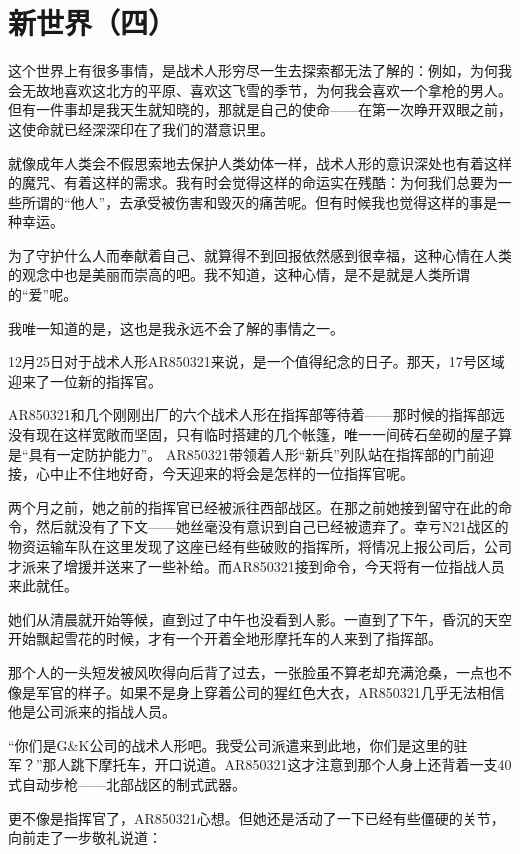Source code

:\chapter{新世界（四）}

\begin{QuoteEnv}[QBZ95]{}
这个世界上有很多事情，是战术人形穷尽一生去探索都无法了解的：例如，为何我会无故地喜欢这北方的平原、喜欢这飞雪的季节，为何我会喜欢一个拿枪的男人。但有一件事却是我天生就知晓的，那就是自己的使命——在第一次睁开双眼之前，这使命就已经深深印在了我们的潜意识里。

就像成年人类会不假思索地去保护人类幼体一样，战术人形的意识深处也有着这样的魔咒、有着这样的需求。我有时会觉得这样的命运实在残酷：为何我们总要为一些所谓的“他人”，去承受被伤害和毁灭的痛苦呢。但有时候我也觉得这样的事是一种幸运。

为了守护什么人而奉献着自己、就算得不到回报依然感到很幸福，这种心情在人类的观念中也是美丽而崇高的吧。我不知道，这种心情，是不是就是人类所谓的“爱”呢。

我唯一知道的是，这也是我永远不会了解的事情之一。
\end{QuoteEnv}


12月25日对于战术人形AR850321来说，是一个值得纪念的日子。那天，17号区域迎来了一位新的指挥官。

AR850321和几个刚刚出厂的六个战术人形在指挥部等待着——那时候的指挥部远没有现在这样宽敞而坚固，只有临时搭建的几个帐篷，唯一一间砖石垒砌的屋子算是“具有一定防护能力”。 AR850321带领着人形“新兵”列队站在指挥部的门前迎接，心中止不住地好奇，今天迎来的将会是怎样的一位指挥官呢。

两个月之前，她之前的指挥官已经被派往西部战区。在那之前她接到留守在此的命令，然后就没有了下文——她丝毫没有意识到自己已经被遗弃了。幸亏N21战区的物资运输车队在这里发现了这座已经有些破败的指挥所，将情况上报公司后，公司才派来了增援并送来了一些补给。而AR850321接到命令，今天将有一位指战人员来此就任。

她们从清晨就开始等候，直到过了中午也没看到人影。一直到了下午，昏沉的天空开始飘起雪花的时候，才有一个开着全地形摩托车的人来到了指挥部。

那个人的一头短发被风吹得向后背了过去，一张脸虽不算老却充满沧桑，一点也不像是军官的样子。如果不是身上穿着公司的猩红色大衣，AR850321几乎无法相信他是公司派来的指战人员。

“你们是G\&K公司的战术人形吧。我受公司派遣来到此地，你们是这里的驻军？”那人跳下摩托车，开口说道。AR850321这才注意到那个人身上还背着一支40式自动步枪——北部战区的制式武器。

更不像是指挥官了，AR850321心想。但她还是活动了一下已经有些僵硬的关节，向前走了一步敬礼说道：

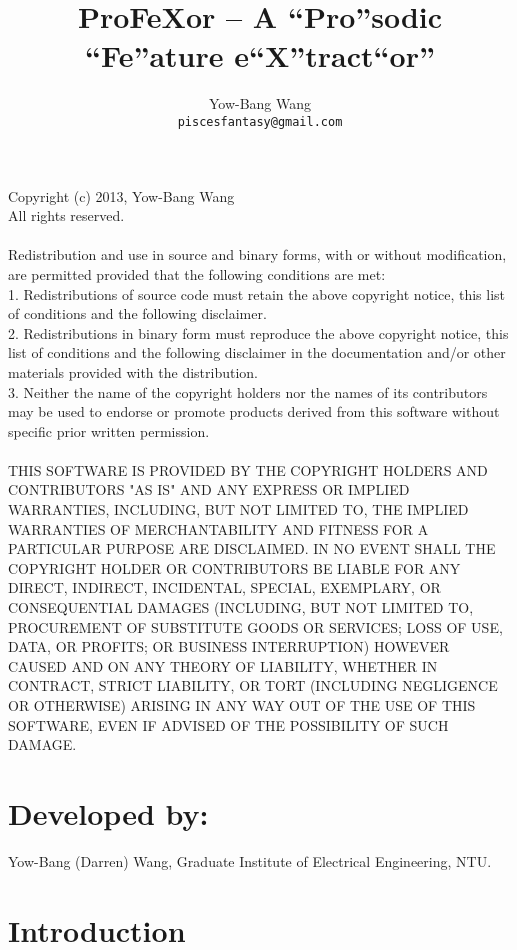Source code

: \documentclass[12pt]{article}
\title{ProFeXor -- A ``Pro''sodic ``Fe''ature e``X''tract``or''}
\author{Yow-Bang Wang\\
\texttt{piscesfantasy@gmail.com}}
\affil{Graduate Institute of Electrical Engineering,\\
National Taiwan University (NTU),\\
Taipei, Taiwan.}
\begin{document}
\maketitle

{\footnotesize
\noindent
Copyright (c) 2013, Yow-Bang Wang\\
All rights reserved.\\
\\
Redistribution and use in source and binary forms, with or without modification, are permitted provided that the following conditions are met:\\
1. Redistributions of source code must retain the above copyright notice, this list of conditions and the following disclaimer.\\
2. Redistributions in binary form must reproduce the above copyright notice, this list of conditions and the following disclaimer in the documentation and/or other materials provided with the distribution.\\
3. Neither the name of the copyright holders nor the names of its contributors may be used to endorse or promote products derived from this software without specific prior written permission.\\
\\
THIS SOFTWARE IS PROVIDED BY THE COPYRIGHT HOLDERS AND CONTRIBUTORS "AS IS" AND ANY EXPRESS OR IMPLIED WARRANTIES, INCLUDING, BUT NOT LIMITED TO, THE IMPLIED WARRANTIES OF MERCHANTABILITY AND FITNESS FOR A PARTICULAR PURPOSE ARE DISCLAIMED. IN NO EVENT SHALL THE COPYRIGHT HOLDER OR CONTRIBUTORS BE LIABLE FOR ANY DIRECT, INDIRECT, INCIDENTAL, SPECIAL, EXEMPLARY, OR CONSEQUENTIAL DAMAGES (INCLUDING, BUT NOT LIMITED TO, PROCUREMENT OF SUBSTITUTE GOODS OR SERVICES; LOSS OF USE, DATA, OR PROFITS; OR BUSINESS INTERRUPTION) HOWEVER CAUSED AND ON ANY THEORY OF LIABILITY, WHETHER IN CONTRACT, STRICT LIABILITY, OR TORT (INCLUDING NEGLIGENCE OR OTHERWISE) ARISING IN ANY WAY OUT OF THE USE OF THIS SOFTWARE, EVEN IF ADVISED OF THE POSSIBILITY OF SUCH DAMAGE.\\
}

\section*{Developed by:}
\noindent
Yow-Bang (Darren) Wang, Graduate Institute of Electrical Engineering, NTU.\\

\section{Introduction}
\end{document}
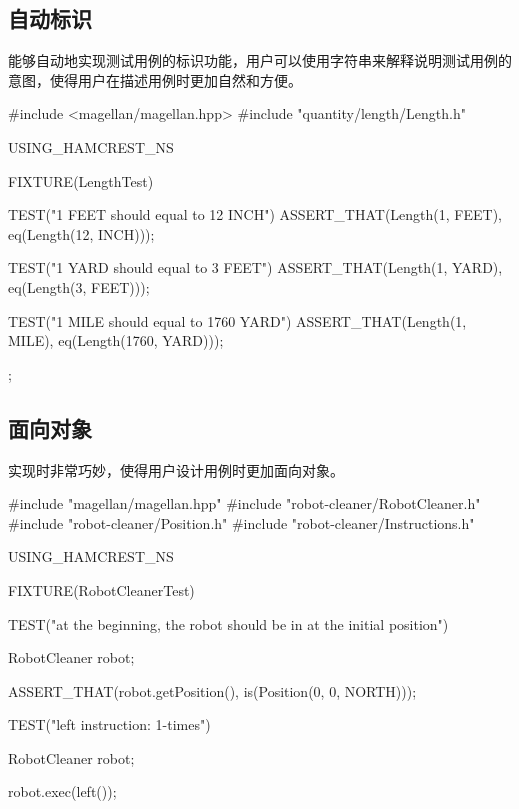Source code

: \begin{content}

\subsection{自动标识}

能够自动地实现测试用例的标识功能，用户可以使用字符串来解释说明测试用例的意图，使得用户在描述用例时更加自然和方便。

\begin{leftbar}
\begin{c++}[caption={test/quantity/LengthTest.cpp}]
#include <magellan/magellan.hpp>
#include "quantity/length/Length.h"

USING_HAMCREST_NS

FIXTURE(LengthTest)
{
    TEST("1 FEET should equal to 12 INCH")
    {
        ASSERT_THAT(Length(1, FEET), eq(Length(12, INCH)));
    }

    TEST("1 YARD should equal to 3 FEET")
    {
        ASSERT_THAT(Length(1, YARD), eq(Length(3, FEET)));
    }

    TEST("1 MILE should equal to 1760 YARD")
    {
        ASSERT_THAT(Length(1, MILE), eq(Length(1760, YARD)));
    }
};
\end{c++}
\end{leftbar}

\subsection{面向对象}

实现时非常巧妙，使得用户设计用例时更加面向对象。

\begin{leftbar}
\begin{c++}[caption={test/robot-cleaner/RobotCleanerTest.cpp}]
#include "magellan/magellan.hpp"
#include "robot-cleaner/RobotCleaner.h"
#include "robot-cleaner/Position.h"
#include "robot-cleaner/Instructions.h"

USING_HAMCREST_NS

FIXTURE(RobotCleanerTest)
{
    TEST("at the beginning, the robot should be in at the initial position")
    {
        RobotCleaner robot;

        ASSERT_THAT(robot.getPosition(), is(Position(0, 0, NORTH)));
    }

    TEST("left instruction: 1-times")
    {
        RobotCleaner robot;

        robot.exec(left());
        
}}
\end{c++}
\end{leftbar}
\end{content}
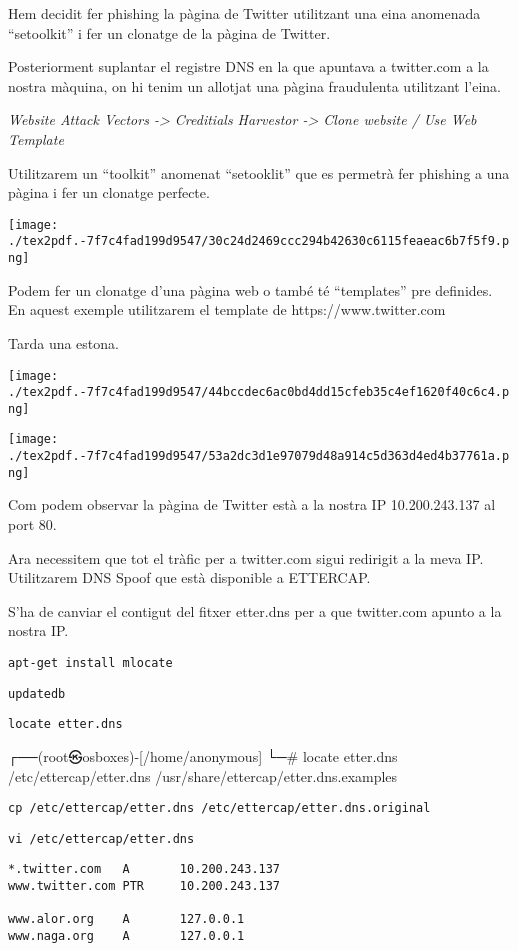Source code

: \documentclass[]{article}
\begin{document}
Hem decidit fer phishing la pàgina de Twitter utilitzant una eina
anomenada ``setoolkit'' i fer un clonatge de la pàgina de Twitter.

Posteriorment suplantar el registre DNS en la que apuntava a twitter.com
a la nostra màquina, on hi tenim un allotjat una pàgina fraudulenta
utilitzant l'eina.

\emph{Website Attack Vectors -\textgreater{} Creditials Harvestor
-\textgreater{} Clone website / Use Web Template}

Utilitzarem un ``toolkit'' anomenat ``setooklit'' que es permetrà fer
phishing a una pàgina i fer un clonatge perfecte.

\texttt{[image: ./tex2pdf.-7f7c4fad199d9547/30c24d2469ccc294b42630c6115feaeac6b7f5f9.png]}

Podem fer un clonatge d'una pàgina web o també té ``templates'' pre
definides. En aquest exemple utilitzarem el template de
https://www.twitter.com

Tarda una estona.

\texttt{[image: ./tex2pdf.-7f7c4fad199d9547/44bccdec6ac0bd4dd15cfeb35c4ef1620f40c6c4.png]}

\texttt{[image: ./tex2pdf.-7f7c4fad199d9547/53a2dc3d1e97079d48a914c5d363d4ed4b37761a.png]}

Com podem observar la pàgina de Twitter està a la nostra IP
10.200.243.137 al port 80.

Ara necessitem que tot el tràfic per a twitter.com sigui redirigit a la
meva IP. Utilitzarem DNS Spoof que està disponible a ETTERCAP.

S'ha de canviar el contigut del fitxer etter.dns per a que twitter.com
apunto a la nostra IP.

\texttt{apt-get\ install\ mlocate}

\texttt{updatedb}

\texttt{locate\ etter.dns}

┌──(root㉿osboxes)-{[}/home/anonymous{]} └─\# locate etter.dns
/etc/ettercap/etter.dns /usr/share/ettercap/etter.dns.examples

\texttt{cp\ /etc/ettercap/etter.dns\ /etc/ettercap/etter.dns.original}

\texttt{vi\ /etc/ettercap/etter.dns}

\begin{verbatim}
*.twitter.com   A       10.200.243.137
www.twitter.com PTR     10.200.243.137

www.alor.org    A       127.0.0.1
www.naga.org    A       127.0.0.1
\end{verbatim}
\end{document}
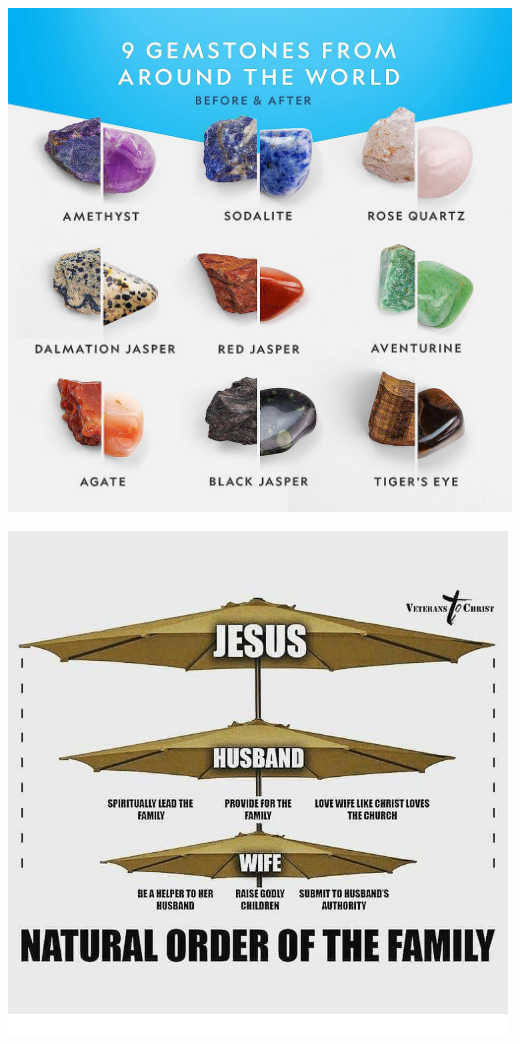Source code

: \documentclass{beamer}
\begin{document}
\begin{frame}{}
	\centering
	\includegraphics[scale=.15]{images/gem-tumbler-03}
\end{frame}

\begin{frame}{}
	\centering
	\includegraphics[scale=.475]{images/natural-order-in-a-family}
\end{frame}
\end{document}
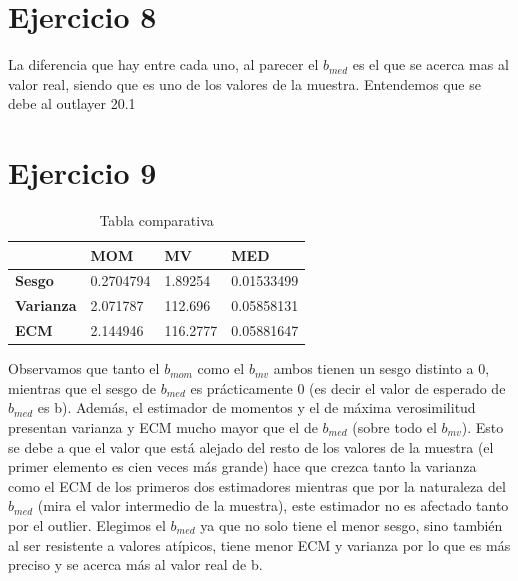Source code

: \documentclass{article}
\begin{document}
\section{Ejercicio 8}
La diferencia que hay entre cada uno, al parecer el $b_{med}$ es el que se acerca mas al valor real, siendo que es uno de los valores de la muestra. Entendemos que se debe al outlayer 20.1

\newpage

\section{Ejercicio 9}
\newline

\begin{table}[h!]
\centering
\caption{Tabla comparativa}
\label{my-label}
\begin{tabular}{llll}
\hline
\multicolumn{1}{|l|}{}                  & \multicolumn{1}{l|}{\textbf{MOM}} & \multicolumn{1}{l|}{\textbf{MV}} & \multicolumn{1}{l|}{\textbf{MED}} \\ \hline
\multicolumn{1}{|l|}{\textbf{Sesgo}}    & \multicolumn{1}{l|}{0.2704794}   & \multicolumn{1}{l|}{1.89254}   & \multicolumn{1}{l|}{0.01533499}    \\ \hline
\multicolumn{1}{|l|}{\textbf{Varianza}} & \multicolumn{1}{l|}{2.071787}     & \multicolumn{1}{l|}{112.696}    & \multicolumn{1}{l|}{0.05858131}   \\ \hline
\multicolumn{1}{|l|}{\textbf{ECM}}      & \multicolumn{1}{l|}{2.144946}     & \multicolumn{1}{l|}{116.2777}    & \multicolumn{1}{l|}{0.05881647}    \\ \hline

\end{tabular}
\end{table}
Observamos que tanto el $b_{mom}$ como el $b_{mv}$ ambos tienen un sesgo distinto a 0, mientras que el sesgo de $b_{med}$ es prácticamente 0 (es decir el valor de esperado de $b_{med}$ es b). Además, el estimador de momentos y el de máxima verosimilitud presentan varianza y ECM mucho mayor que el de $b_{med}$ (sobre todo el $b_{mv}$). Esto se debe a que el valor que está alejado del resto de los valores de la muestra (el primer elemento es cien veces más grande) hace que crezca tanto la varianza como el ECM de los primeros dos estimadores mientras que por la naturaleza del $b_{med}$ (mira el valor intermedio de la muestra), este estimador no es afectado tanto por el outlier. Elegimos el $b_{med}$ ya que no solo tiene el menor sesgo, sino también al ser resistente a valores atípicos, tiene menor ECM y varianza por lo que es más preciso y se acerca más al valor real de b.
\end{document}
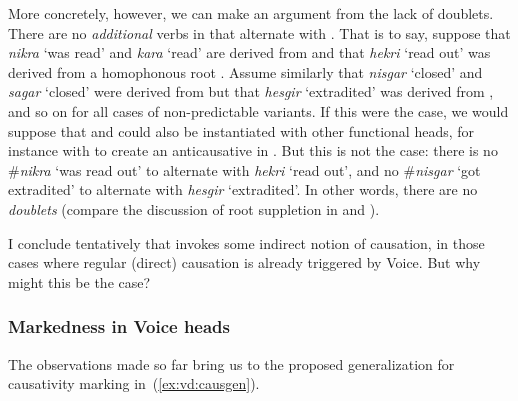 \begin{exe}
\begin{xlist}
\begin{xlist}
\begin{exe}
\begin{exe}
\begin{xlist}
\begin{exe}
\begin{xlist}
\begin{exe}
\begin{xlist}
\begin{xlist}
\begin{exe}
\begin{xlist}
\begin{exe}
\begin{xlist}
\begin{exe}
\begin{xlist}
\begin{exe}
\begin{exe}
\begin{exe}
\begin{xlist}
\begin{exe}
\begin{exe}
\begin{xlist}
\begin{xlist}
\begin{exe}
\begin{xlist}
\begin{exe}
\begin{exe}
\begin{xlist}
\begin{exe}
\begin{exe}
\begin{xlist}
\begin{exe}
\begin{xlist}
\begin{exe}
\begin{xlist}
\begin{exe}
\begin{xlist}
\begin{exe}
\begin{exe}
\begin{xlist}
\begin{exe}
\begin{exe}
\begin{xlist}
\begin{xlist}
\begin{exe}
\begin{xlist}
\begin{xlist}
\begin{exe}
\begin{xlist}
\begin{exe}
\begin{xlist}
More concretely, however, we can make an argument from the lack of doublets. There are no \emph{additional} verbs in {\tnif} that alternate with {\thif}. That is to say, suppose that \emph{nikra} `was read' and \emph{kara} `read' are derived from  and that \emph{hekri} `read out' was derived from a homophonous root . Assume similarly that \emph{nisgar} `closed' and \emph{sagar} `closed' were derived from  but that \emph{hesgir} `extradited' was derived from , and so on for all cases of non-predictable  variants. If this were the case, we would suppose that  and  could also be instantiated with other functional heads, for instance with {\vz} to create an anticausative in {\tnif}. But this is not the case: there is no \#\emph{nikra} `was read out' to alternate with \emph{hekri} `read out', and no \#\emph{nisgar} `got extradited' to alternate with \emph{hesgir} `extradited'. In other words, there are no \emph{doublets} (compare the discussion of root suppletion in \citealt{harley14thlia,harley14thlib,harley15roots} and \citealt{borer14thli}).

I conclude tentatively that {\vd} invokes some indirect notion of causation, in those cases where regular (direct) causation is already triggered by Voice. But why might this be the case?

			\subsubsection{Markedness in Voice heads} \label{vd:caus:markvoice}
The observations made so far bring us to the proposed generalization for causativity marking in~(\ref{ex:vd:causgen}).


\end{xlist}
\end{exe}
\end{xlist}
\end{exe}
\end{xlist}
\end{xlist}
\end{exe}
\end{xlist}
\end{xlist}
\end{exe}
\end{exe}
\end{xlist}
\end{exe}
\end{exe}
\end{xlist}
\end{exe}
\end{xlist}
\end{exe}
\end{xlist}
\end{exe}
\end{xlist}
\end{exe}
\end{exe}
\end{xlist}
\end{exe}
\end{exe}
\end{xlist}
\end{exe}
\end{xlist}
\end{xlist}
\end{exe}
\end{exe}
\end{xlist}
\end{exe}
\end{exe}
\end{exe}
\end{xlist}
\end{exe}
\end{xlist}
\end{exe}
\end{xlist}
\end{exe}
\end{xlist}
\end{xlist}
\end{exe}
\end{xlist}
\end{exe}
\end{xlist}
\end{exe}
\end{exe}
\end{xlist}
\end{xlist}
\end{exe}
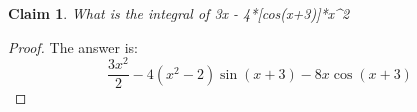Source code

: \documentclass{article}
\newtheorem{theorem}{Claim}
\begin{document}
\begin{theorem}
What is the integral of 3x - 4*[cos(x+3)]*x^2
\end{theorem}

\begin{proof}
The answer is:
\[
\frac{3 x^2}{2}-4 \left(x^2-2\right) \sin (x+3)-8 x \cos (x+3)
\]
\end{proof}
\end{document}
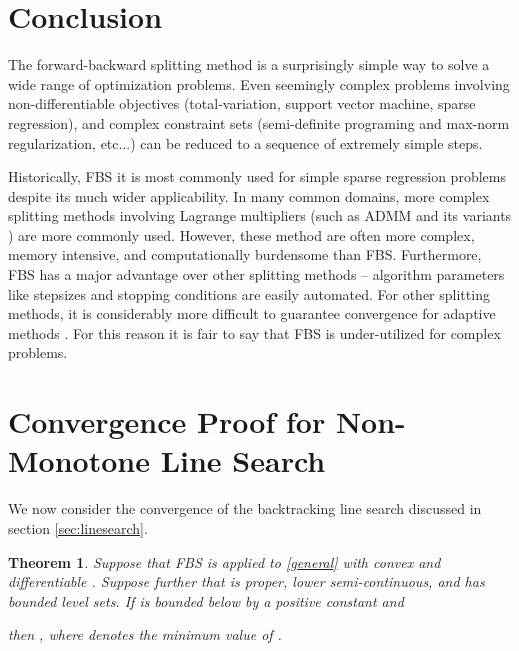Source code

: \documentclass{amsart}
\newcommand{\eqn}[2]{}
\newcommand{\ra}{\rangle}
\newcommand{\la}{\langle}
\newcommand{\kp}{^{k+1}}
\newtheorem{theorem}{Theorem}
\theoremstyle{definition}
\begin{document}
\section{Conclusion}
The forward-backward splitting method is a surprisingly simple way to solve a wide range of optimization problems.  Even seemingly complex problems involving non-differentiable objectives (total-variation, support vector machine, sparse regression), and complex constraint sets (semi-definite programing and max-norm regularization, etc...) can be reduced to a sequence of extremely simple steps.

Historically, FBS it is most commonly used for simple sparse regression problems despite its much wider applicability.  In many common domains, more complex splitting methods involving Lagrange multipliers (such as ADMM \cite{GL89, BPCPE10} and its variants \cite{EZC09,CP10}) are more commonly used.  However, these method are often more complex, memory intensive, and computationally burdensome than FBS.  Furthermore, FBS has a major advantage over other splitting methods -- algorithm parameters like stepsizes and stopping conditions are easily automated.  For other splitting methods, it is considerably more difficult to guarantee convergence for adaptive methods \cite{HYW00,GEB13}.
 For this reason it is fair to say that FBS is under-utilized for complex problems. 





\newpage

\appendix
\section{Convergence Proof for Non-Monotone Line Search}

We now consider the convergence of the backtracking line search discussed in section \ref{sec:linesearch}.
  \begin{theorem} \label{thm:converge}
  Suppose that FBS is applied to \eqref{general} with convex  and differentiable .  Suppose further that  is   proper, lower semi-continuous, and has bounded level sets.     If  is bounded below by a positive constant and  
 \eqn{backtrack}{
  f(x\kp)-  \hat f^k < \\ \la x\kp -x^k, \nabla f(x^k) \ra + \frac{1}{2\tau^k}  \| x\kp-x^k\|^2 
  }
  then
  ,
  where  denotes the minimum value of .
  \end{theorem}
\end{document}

═══

**Your goal**
Scan the entries above for the word "magellan" and collect each line holding it.

**Reply**
#include <magellan/magellan.hpp>
#include "magellan/magellan.hpp"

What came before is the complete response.